The tribunal noted that while it accepted she was under stress, it was troubled by what it saw as limited insight into the seriousness of her conduct. It referred to evidence that she had turned off the nurses’ station light and gone back to sleep after being woken, and that she had not fully engaged with internal disciplinary meetings. One report on the case explained that the panel concluded she had been asleep while rostered on shift on multiple occasions, and that this pattern meant there was a real risk she could repeat the behaviour if allowed to keep practising.
A Nigerian-born nurse in an Australian system under pressure
Okembunachi’s background as a Nigerian-born nurse working in Australia has added another layer to the public reaction. Many internationally trained nurses move to countries like Australia to fill gaps in aged care and hospital staffing, often taking on night shifts and roles that local staff are reluctant to cover. In this case, she had become part of that workforce, caring for elderly residents in a system that relies heavily on migrant professionals to keep facilities running overnight.

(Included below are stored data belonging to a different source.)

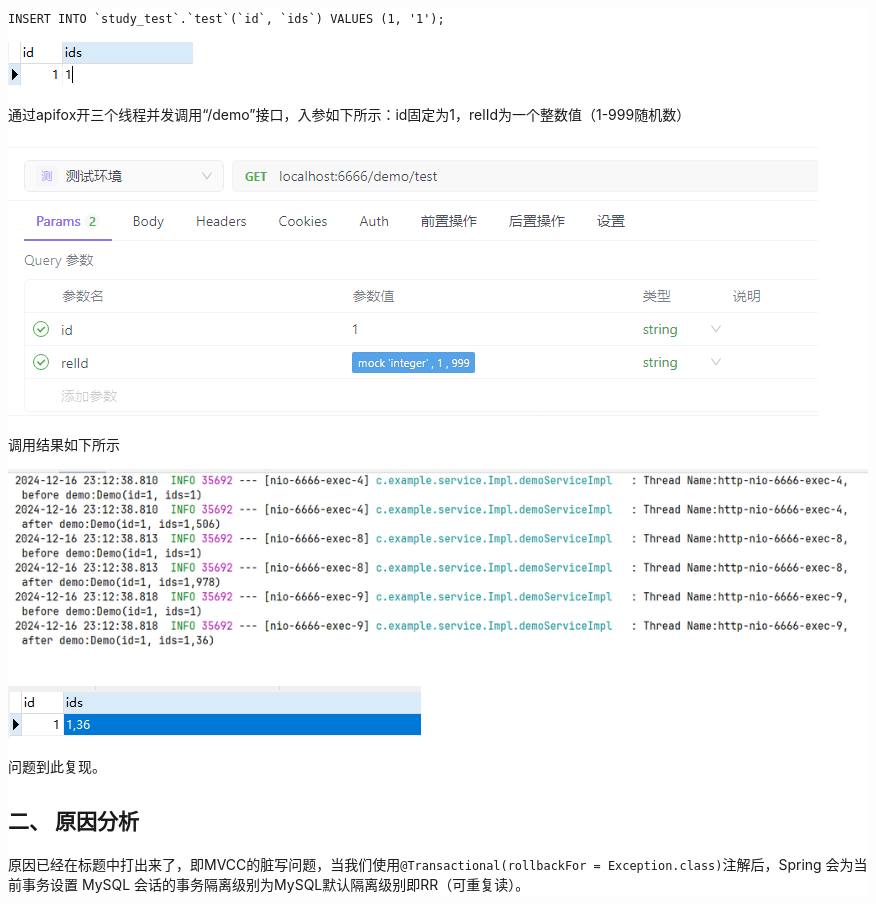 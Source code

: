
 ```
INSERT INTO `study_test`.`test`(`id`, `ids`) VALUES (1, '1');
```

![image-20241216224638876](2024-12-16.assets/image-20241216224638876.png)

通过apifox开三个线程并发调用“/demo”接口，入参如下所示：id固定为1，relId为一个整数值（1-999随机数）

![image-20241216231203890](2024-12-16.assets/image-20241216231203890.png)

调用结果如下所示

![image-20241216231250551](2024-12-16.assets/image-20241216231250551.png)

![image-20241216231259049](2024-12-16.assets/image-20241216231259049.png)

问题到此复现。



## 二、 原因分析

原因已经在标题中打出来了，即MVCC的脏写问题，当我们使用`@Transactional(rollbackFor = Exception.class)`注解后，Spring 会为当前事务设置 MySQL 会话的事务隔离级别为MySQL默认隔离级别即RR（可重复读）。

Reports on the case consistently identified her as a Nigerian nurse who had lost her licence in Australia after the tribunal’s decision. Another account described her as a Nigerian-born nurse who had been deregistered after the regulator’s action, noting that she had been suspended for a month and later resigned. In that telling, she was part of a broader story about migrant health workers carrying heavy loads in aged care, sometimes with limited support, and facing harsh consequences when things go wrong.
What this case says about night-shift nursing and patient safety
Beyond the individual drama, the case has become a cautionary tale about what can happen when a single nurse is left to carry the clinical responsibility for an entire facility overnight. Night shifts are notoriously tough, with fewer staff, quieter corridors and a constant battle against fatigue. When one person is the only registered nurse for about 100 residents, as Okembunachi was, the margin for error is razor thin. If that person falls asleep, the safety net effectively disappears.
At the same time, the decision to cancel her licence sends a blunt message about how regulators view sleeping on duty in such settings. The tribunal’s reasoning made clear that patient safety comes first, even when a nurse is dealing with heavy personal stress or systemic pressures. Coverage of the decision noted that a Nigerian-born nurse, Chimzuruoke Okembunachi, had been deregistered after repeatedly sleeping during night shifts, even though the tribunal accepted that she had been under significant strain. For nurses working similar rosters, the message is stark: if you cannot stay awake and available, the system will not bend the rules to accommodate you.
Inside the aged care facility: one RN, several AINs, and 100 residents
The workplace context matters here, because it shows how much hinged on one person staying alert. Okembunachi was rostered as the only registered nurse on duty, supported by assistants in nursing who handled much of the hands-on care but relied on her for clinical decisions and medication administration. The facility housed about 100 elderly residents, many with complex needs, chronic pain and conditions that could deteriorate quickly without prompt attention.
Reports on the case described how she was effectively the clinical anchor for the entire building during those nights, supervising several AINs and overseeing residents’ medication charts. One account highlighted that a single nurse was responsible for about 100 elderly residents, a ratio that left little room for fatigue or distraction. When she slept for hours, the assistants were left without the authority to give certain medications or make key calls, which is how residents ended up missing morphine and why the tribunal saw the risk as so serious.